Kaggle Titanic Competition Part IX - Bias, Variance, and Learning Curves

In the previous post, we took at how we can search for the best set of hyperparameters to provide to our model. Our measure of “best” in this case is to minimize the cross validated error. We can be reasonably confident that we’re doing about as well as we can with the features we’ve provided and the model we’ve chosen. But before we can run off and use this model on totally new data with any confidence, we would like to do a little validation to get an idea of how the model will do out in the wild.

Enter: Learning Curves. This was my favorite part of Andrew Ng’s Coursera Machine Learning course. In essence, what we’re doing it training the exact same model with increasingly large fractions of our total training data, and plotting the error of the training and test sets at each step. So, if we have 10000 training examples, we may hold out 1000 of them as the test set and use the other 9000 for training. So, first we’ll train out model with our ideal parameters and 100 random examples out of the 9000. We’ll plot both the train error and the error of the resulting model on the test set. We’ll repeat with 500 out of the 9000. Then 1000, etc. This plot provides two curves and tells us a remarkable amount about how good our model is.

I’ve essentially ripped off Professor Ng’s slides here, so you’ll be much better served to sign up for the next offering of his course if you haven’t already taken it. No seriously, take his course. I’m not kidding, it’s really great. In the meantime, here are representations of the 4 general shapes you’ll see:

1) On the top left, you’ve got a winner. Low training error and generalizes well. Put this in production now.
2) Top right, you’ve got a dumpster fire. Your model can’t learn the training examples well AND you’re generalizing even worse. Time to go back to the drawing board.
3) Bottom left, high variance means that the model hasn’t figured out a representation of the data that also fits new data
4) Bottom right, high bias means that the model hasn’t figured out the training data very well.

Bias and Variance is the name of the game. They’re two opposing sources of error in supervised learning models, and learning curves help us to zero in on which of the two (and hopefully not both) our model is suffering. High variance with low bias is also known as “overfitting” and represents a situation where the model has incorrect assumptions that do not apply well to new examples. High bias with low variance is also known as “underfitting” and represents a situation where the model simply has not learned how to estimate the target from the data. There are clear approaches to addressing either of these issues, but typically they come at the expense of the other.

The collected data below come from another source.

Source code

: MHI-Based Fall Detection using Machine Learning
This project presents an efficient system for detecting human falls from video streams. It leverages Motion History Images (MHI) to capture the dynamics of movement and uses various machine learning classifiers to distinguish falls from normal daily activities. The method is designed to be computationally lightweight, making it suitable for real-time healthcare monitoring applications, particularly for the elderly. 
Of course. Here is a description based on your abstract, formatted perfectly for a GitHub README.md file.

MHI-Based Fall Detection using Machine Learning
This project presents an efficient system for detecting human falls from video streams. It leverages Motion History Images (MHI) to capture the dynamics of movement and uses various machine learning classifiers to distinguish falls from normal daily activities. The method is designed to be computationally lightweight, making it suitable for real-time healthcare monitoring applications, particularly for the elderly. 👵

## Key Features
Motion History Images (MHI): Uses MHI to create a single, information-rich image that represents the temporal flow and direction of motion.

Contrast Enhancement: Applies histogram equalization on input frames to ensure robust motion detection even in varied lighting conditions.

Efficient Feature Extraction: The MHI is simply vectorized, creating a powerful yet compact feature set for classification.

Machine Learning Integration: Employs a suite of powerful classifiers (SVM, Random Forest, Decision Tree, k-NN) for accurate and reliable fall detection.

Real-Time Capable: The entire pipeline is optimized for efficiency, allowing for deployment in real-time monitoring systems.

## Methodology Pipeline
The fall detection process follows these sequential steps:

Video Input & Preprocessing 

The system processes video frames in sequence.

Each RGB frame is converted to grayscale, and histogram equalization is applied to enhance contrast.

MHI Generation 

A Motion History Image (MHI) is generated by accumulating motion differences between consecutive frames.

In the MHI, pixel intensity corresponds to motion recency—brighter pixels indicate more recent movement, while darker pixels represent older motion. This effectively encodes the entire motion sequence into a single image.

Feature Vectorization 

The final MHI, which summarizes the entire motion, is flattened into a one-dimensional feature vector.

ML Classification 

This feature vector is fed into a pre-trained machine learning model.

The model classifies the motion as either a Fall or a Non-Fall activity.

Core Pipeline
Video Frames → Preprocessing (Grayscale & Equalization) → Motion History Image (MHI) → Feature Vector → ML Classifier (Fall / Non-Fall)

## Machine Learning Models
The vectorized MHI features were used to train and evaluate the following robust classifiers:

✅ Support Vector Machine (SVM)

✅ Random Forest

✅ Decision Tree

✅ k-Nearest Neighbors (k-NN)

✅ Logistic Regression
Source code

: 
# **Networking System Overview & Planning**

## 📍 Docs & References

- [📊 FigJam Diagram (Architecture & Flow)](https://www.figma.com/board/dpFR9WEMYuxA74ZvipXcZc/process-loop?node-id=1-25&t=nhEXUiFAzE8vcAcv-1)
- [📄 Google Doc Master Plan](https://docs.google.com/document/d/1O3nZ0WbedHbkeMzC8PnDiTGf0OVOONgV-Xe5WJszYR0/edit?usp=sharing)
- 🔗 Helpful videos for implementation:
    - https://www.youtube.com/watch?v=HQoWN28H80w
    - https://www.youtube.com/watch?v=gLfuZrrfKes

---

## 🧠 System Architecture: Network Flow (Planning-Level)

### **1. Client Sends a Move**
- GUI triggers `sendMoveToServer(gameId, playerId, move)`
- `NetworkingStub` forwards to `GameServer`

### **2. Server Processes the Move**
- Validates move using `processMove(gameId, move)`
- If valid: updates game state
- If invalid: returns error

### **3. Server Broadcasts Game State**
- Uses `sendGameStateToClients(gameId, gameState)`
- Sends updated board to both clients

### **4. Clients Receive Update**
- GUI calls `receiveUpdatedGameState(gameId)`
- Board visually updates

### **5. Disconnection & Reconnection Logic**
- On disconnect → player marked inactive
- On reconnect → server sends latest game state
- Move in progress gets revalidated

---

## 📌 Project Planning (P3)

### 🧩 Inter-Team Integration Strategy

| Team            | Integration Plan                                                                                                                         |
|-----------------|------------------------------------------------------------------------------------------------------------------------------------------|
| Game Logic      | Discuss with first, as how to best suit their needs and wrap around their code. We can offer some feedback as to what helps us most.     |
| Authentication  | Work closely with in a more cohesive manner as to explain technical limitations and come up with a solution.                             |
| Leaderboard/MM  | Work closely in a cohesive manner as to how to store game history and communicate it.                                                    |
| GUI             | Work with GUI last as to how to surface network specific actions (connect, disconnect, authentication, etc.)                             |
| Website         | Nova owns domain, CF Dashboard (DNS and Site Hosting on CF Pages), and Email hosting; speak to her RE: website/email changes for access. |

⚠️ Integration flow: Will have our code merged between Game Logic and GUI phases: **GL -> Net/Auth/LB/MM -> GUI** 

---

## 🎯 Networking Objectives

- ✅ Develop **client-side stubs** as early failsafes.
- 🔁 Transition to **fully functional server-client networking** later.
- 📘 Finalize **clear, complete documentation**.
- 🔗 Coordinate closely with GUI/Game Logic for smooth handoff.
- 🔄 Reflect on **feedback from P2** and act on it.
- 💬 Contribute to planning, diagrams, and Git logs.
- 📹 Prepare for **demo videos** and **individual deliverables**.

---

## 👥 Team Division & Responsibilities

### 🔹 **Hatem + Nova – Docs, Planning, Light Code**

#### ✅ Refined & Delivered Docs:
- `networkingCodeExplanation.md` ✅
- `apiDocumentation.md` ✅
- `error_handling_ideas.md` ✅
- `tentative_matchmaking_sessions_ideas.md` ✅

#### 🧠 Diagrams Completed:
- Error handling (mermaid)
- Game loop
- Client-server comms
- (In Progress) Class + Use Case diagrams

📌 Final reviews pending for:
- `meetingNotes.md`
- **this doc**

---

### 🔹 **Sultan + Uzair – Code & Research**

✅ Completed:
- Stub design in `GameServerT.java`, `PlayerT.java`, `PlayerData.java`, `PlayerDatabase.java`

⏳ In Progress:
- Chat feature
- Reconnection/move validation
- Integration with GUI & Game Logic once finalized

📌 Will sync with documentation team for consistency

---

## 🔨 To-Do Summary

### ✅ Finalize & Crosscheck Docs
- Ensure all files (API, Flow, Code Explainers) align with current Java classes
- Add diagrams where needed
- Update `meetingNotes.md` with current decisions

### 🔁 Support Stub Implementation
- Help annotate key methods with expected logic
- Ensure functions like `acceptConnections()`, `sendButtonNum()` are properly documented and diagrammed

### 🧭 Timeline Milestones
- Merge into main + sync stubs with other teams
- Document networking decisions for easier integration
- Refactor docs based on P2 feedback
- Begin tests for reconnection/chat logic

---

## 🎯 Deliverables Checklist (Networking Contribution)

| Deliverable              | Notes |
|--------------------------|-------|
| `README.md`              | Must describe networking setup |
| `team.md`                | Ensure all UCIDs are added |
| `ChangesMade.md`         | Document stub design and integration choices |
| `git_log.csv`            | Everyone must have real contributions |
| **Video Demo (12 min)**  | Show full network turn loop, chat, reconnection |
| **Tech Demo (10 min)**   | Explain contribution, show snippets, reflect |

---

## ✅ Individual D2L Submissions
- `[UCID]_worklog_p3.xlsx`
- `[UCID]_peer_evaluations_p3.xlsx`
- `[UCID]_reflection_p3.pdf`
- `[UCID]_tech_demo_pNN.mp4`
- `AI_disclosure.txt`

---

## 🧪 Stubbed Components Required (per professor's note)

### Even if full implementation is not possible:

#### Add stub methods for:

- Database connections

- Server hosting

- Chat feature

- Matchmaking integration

For example, if you have high variance, one common solution is to add more features from which to learn. This very frequently increases bias, so there’s a tradeoff to take into consideration. There’s a ton out there about how to make adjustments to address these issues. The links at the end of this post will provide more info.

Let’s take a look at the code to generate a learning curve in scikit-learn:

## Adapted from http://scikit-learn.org/stable/auto_examples/plot_learning_curve.html
import matplotlib.pyplot as plt
from sklearn.learning_curve import learning_curve

# assume classifier and training data is prepared...

train_sizes, train_scores, test_scores = learning_curve(
        forest, X, y, cv=10, n_jobs=-1, train_sizes=np.linspace(.1, 1., 10), verbose=0)

train_scores_mean = np.mean(train_scores, axis=1)
train_scores_std = np.std(train_scores, axis=1)
test_scores_mean = np.mean(test_scores, axis=1)
test_scores_std = np.std(test_scores, axis=1)

plt.figure()
plt.title("RandomForestClassifier")
plt.legend(loc="best")
plt.xlabel("Training examples")
plt.ylabel("Score")
plt.ylim((0.6, 1.01))
plt.gca().invert_yaxis()
plt.grid()

# Plot the average training and test score lines at each training set size
plt.plot(train_sizes, train_scores_mean, 'o-', color="b", label="Training score")
plt.plot(train_sizes, test_scores_mean, 'o-', color="r", label="Test score")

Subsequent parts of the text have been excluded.